(Collected data entries)
--------------------

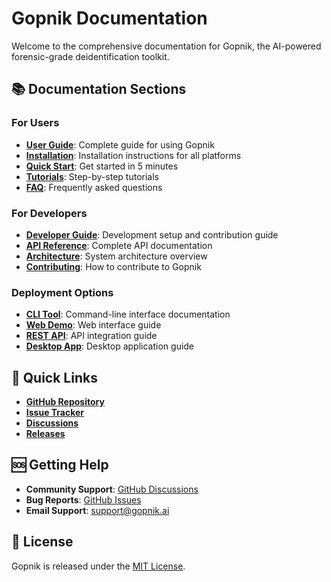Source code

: # Gopnik Documentation

Welcome to the comprehensive documentation for Gopnik, the AI-powered forensic-grade deidentification toolkit.

## 📚 Documentation Sections

### For Users
- **[User Guide](user-guide/index.md)**: Complete guide for using Gopnik
- **[Installation](user-guide/installation.md)**: Installation instructions for all platforms
- **[Quick Start](user-guide/quickstart.md)**: Get started in 5 minutes
- **[Tutorials](tutorials/index.md)**: Step-by-step tutorials
- **[FAQ](faq.md)**: Frequently asked questions

### For Developers
- **[Developer Guide](developer-guide/index.md)**: Development setup and contribution guide
- **[API Reference](api-reference/index.md)**: Complete API documentation
- **[Architecture](developer-guide/architecture.md)**: System architecture overview
- **[Contributing](developer-guide/contributing.md)**: How to contribute to Gopnik

### Deployment Options
- **[CLI Tool](user-guide/cli.md)**: Command-line interface documentation
- **[Web Demo](user-guide/web-demo.md)**: Web interface guide
- **[REST API](user-guide/api.md)**: API integration guide
- **[Desktop App](user-guide/desktop.md)**: Desktop application guide

## 🚀 Quick Links

- **[GitHub Repository](https://github.com/happy2234/gopnik)**
- **[Issue Tracker](https://github.com/happy2234/gopnik/issues)**
- **[Discussions](https://github.com/happy2234/gopnik/discussions)**
- **[Releases](https://github.com/happy2234/gopnik/releases)**

## 🆘 Getting Help

- **Community Support**: [GitHub Discussions](https://github.com/happy2234/gopnik/discussions)
- **Bug Reports**: [GitHub Issues](https://github.com/happy2234/gopnik/issues)
- **Email Support**: support@gopnik.ai

## 📄 License

Gopnik is released under the [MIT License](https://github.com/happy2234/gopnik/blob/main/LICENSE).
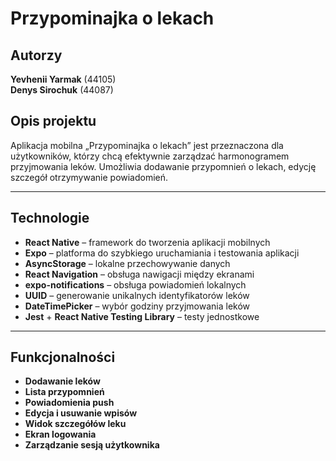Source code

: # Przypominajka o lekach

## Autorzy

**Yevhenii Yarmak** (44105)  
**Denys Sirochuk** (44087)

## Opis projektu

Aplikacja mobilna „Przypominajka o lekach” jest przeznaczona dla użytkowników, którzy chcą efektywnie zarządzać harmonogramem przyjmowania leków. Umożliwia dodawanie przypomnień o lekach, edycję szczegół otrzymywanie powiadomień.

---

## Technologie

- **React Native** – framework do tworzenia aplikacji mobilnych
- **Expo** – platforma do szybkiego uruchamiania i testowania aplikacji
- **AsyncStorage** – lokalne przechowywanie danych
- **React Navigation** – obsługa nawigacji między ekranami
- **expo-notifications** – obsługa powiadomień lokalnych
- **UUID** – generowanie unikalnych identyfikatorów leków
- **DateTimePicker** – wybór godziny przyjmowania leków
- **Jest** + **React Native Testing Library** – testy jednostkowe

---

## Funkcjonalności

- **Dodawanie leków**
- **Lista przypomnień**
- **Powiadomienia push**
- **Edycja i usuwanie wpisów**
- **Widok szczegółów leku**
- **Ekran logowania** 
- **Zarządzanie sesją użytkownika**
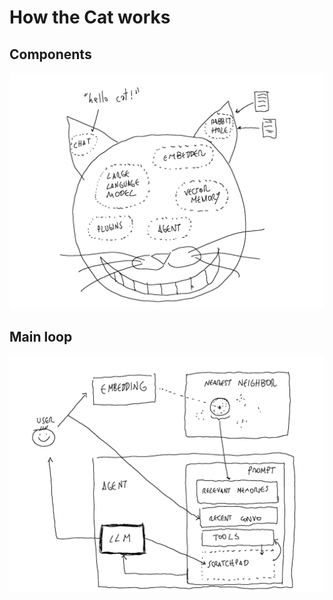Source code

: # How the Cat works
## Components

![components](assets/img/diagrams/components.png)

## Main loop

![flow](assets/img/diagrams/flow.png)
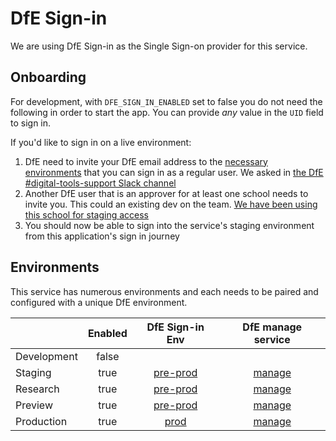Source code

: # DfE Sign-in

We are using DfE Sign-in as the Single Sign-on provider for this service.

## Onboarding

For development, with `DFE_SIGN_IN_ENABLED` set to false you do not need the following in order to start the app. You can provide _any_ value in the `UID` field to sign in.

If you'd like to sign in on a live environment:

1. DfE need to invite your DfE email address to the [necessary environments](#environments) that you can sign in as a regular user. We asked in [the DfE #digital-tools-support Slack channel](https://ukgovernmentdfe.slack.com/archives/CMS9V0JQL)
2. Another DfE user that is an approver for at least one school needs to invite you. This could an existing dev on the team. [We have been using this school for staging access](https://test-services.signin.education.gov.uk/approvals/50F4A834-9314-4A66-969E-C86D03821C26/users)
3. You should now be able to sign into the service's staging environment from this application's sign in journey

## Environments

This service has numerous environments and each needs to be paired and configured with a unique DfE environment.

|                | Enabled      | DfE Sign-in Env                                                       | DfE manage service |
| :------------- | :----------: | :-------------------------------------------------------------------: | :----------------: |
|  Development   |  false       |                                                                       |                    |
|  Staging       |  true        | [pre-prod](https://pp-services.signin.education.gov.uk/) | [manage](https://pp-manage.signin.education.gov.uk/services/00487750-C9B8-414C-8746-1076885456E0/service-configuration)
|  Research       | true        | [pre-prod](https://pp-services.signin.education.gov.uk/) | [manage](https://pp-manage.signin.education.gov.uk/services/00487750-C9B8-414C-8746-1076885456E0/service-configuration)
|  Preview       |  true        | [pre-prod](https://pp-services.signin.education.gov.uk/) | [manage](https://pp-manage.signin.education.gov.uk/services/00487750-C9B8-414C-8746-1076885456E0/service-configuration)
|  Production    |  true        | [prod](https://manage.signin.education.gov.uk)           | [manage](https://manage.signin.education.gov.uk/services/9D1B3879-3495-4D3F-AB7A-ED9B8E968EFF/service-configuration) |
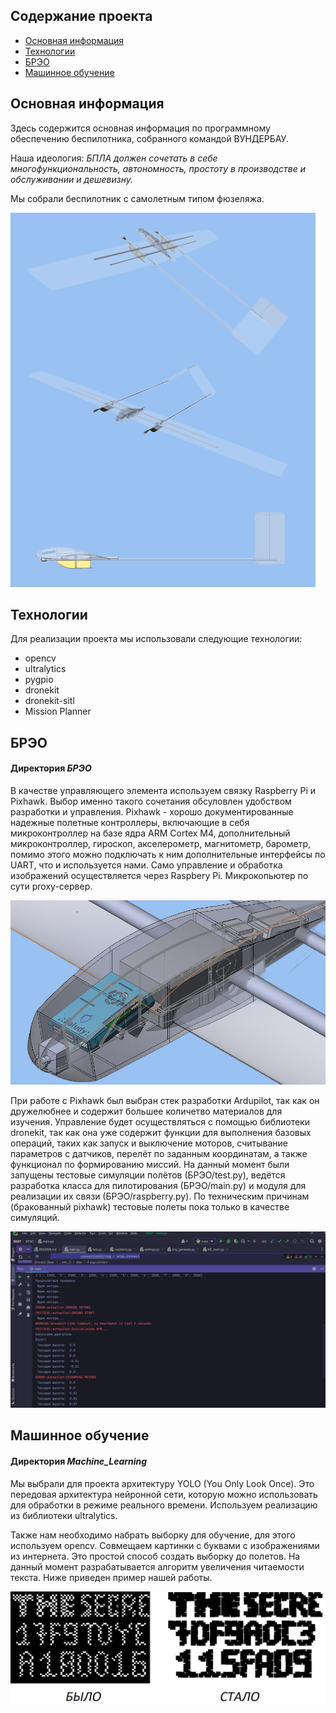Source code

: ## Содержание проекта

* [Основная информация](#основная-информация)
* [Технологии](#технологии)
* [БРЭО](#брэо)
* [Машинное обучение](#машинное-обучение)

## Основная информация
Здесь содержится основная информация по программному обеспечению беспилотника, собранного командой ВУНДЕРБАУ.

Наша идеология: _БПЛА должен сочетать в себе многофункциональность, автономность, простоту в производстве и обслуживании и дешевизну._

Мы собрали беспилотник с самолетным типом фюзеляжа.

![img.png](img/img1.png)

## Технологии
Для реализации проекта мы использовали следующие технологии:
* opencv
* ultralytics
* pygpio
* dronekit
* dronekit-sitl
* Mission Planner
	
## БРЭО
#### Директория _БРЭО_

В качестве управляющего элемента используем связку Raspberry Pi и Pixhawk. Выбор именно такого сочетания обсуловлен удобством разработки и управления. Pixhawk - хорошо документированные надежные полетные контроллеры, включающие в себя микроконтроллер на базе ядра ARM Cortex M4, дополнительный микроконтроллер, гироскоп, акселерометр, магнитометр, барометр, помимо этого можно подключать к ним дополнительные интерфейсы по UART, что и используется нами. Само управление и обработка изображений осуществляется через Raspbery Pi. Микрокопьютер по сути proxy-сервер.

![img.png](img/img2.png)

При работе с Pixhawk был выбран стек разработки Ardupilot, так как он дружелюбнее и содержит большее количетво материалов для изучения. Управление будет осуществляться с помощью библиотеки dronekit, так как она уже содержит функции для выполнения базовых операций, таких как запуск и выключение моторов, считывание параметров с датчиков, перелёт по заданным координатам, а также функционал по формированию миссий. На данный момент были запущены тестовые симуляции полётов (БРЭО/test.py), ведётся разработка класса для пилотирования (БРЭО/main.py) и модуля для реализации их связи (БРЭО/raspberry.py). По техническим причинам (бракованный pixhawk) тестовые полеты пока только в качестве симуляций.

![img.png](img/img3.png)

## Машинное обучение
#### Директория _Machine_Learning_
Мы выбрали для проекта архитектуру YOLO (You Only Look Once). Это передовая архитектура нейронной сети, которую можно использовать для обработки в режиме реального времени. Используем реализацию из библиотеки ultralytics.

Также нам необходимо набрать выборку для обучение, для этого используем opencv. Совмещаем картинки с буквами с изображениями из интернета. Это простой способ создать выборку до полетов.
На данный момент разрабатывается алгоритм увеличения читаемости текста. Ниже приведен пример нашей работы.

![img.png](img/img4.png)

--------------------

▶ [Exercise description] Starting from the records above, filter out all lines except those containing the word "diagrams".

▶ [Result for this exercise]
![components](assets/img/diagrams/components.png)
![flow](assets/img/diagrams/flow.png)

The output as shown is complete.